L’extrait étudié va de « Quelques jours après qu’ils se furent rafraîchis » à « c’est-à-dire ‘fiers en parler
« .
La translation en français moderne est celle de Maurice Rat, dans le Bibliolycée de Gargantua chez Hachette.
Gargantua, chapitre 17, introduction
Deuxième roman de François Rabelais écrit en 1534, Gargantua narre l’histoire du personnage éponyme.
L’auteur affirme dès le prologue le double objectif de son roman : divertir le lecteur mais lui permettre également d’accéder au sens philosophique, la «substantifique moelle» de l’œuvre. (Voir la fiche de lecture de Gargantua pour le bac de français).
Au début du roman, le Géant Gargantua a reçu l’éducation du théologien Thubal Holoferne, qui l’a rendu sot et rêveur.

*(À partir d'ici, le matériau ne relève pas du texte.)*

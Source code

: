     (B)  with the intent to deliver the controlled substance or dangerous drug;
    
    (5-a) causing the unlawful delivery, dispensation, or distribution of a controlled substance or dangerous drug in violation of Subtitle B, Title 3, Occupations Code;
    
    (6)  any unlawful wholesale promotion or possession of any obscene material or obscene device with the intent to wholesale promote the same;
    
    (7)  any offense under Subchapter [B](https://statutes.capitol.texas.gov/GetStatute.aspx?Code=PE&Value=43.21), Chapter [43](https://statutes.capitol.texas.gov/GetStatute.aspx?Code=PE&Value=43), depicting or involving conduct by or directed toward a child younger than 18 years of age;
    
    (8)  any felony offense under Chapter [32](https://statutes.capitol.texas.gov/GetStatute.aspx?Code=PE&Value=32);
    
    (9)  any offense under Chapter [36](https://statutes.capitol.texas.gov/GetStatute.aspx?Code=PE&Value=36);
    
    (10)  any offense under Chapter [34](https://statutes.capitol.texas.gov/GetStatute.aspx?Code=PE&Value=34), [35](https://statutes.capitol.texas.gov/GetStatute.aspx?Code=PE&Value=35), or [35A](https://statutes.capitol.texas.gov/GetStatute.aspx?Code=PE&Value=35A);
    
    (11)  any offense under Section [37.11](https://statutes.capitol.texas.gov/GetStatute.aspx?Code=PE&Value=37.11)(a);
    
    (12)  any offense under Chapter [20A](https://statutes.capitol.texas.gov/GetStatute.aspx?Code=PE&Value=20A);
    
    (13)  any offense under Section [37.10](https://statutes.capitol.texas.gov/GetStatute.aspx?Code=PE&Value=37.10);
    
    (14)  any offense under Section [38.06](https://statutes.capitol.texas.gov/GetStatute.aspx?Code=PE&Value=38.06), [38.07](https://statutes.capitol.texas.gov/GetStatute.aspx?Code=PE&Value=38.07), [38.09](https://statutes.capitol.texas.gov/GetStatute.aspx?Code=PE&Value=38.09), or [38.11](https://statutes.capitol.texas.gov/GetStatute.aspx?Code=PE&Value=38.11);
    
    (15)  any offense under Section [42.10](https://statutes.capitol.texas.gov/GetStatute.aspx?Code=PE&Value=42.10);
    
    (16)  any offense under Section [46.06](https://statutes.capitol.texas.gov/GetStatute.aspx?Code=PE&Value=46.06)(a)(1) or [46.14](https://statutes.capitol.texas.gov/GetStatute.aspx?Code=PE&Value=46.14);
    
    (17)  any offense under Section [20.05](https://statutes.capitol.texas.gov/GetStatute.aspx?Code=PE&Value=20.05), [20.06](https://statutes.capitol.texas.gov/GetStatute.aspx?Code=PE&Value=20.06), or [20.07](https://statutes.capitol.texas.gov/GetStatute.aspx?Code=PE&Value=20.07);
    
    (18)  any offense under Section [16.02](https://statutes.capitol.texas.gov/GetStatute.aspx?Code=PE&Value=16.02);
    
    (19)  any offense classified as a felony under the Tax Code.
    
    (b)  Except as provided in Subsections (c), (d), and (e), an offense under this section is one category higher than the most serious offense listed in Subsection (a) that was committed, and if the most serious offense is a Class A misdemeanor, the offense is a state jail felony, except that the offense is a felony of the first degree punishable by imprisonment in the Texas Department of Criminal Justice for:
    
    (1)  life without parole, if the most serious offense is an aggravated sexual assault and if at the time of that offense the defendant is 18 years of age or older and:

Son père Grandousier a donc fait appel à l’humaniste Ponocrates pour reprendre en main l’éducation de son fils.
Avant de recevoir l’éducation éclairée de Ponocrates, Gargantua se rend à Paris avec son nouveau précepteur.
En quelques galops de jument, Gargantua atteint Paris au chapitre XVII et suscite l’intérêt des habitants.
Extrait étudié :
Comment Gargantua paya sa bienvenue aux parisiens, et comment il prit les grosses cloches de l’Eglise Notre-Dame.
Quelques jours après qu’ils se furent rafraîchis, il visita la ville, et fut vu de tout le monde en grande admiration, car le peuple de Paris est tant sot, tant badaud et tant inepte de nature qu’un bateleur, un porteur de rogatons, un mulet avec ses sonnettes, un vielleux au milieu d’un carrefour assemblera plus de gens que ne ferait un bon prêcheur de l’Évangile. Et tant importunément ils le poursuivaient qu’il fut contraint de se reposer sur les tours de l’église Notre-Dame, auquel lieu étant et voyant tant de gens à l’entour de soi, il dit clairement : « je crois que ces maroufles veulent que je leur paye ici ma bienvenue et mon droit d’entrée. C’est raison. Je vais leur donner le vin mais ce ne sera que par ris. »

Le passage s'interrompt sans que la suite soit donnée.